There may be systems where you can reliably detect if a client has a lock at all...

jamesblonde · on Feb 10, 2016

In this case, we transformed the problem from detecting if the client has the lock or not, to one of detecting if the client is dead or not - for which there are many more protocols (with different levels of accuracy). The point stands that auto-releasing distributed locks is not the only possible solution.

antirez · on Feb 10, 2016

It is impossible to write a reliable distributed failure detector in this use case, in a practical system model.

jamesblonde · on Feb 10, 2016

You mean in the asynchronous systems model, in the presence of failures, it is impossible to write a reliable failure detector: http://the-paper-trail.org/blog/a-brief-tour-of-flp-impossib... However, you can write a failure detector for a practical system with the help of omega (weakest failure detector): http://www.cs.utexas.edu/~lorenzo/corsi/cs380d/papers/p685-c...

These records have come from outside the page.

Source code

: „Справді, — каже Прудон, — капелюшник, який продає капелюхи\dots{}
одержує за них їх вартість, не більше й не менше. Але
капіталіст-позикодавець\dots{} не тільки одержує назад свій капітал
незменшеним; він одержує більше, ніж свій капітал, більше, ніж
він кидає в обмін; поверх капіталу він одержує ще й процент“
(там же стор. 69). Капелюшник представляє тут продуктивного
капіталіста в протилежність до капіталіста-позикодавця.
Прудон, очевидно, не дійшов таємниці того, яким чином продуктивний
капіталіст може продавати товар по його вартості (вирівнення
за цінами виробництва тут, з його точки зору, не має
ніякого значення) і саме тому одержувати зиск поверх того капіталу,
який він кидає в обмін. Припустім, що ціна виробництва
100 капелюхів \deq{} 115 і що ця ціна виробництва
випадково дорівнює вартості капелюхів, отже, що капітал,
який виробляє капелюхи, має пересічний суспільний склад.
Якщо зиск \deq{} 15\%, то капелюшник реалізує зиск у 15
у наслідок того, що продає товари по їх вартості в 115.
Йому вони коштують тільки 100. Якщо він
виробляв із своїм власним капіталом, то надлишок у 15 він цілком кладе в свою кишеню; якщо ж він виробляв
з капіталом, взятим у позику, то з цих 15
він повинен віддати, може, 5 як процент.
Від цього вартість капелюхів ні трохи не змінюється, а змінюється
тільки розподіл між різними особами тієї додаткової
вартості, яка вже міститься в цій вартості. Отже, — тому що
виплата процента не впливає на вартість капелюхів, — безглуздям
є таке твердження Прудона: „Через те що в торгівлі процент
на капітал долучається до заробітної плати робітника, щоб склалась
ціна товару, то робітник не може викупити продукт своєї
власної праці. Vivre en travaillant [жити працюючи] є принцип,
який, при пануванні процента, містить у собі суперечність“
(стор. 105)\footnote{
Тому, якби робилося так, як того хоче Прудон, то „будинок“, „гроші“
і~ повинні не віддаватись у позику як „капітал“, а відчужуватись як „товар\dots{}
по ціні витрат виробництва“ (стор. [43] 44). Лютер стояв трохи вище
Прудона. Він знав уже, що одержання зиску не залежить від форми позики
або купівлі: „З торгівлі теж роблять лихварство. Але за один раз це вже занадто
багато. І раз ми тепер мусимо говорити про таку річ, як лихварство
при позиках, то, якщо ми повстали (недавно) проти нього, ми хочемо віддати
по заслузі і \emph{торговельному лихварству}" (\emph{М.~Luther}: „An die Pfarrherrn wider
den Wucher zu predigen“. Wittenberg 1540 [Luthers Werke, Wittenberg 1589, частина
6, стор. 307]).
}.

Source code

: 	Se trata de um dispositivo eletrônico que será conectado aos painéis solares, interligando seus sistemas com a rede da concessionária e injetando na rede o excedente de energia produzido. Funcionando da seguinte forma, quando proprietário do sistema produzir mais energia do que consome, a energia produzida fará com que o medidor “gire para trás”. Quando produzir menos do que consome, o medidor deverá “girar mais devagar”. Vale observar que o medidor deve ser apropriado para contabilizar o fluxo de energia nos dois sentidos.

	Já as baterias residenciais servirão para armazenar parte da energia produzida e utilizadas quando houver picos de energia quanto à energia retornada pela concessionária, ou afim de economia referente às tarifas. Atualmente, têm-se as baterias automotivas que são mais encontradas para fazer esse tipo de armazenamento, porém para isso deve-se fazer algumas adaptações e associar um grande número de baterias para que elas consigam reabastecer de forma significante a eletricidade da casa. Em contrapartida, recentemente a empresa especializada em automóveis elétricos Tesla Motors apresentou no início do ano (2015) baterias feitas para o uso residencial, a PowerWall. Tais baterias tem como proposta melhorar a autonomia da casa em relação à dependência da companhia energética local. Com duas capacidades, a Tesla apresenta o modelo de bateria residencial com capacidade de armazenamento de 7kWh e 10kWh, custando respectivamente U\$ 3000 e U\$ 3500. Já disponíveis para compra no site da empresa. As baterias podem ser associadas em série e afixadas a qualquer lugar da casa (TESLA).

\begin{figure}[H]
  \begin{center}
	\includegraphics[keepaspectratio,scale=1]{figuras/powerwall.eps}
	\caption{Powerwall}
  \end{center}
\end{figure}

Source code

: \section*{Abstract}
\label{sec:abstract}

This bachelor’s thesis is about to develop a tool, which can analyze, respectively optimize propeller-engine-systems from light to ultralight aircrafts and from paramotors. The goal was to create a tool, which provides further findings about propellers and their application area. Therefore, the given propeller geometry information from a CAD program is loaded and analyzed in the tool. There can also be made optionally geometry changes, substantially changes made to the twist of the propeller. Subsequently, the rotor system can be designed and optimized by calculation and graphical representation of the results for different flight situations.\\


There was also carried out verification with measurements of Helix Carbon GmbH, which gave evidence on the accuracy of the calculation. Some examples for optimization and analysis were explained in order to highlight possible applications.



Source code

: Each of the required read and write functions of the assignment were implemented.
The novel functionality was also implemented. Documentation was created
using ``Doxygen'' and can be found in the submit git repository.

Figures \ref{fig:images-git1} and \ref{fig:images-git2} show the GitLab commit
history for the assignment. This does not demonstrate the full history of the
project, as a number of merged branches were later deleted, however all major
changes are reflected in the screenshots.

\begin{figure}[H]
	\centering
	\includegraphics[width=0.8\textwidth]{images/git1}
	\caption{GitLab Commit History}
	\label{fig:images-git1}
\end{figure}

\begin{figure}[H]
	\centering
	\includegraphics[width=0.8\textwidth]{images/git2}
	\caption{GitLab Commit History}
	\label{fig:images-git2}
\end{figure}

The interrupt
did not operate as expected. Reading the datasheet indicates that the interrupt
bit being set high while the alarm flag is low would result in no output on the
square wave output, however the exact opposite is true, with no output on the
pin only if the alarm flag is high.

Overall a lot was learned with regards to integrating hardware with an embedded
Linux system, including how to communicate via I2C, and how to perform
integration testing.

In practice, failure detectors mean timeouts. What I am arguing is that you can have systems that adapt their timeouts for failure (such as our one), based on the current level of network congestion or load or whatever. The setting/changing of the timeout is averaged over a period of time, to ensure it is high enough to not give false positives. You could do the same approach at the per message level, but for all possible messages, it may be prohibitive. If you have a small number of messages, it may work. The problem with messages, compared to failure detection, however, is the following: how do you figure out you have had a false positive? For failure detection it's easy: the timeout expired, butre i'm still alive and my heartbeat arrives late, so we increase the timeout for that node. Vector clocks (fencing tokens) make it easier to reliably find out if messages arrive very late (identify false positives).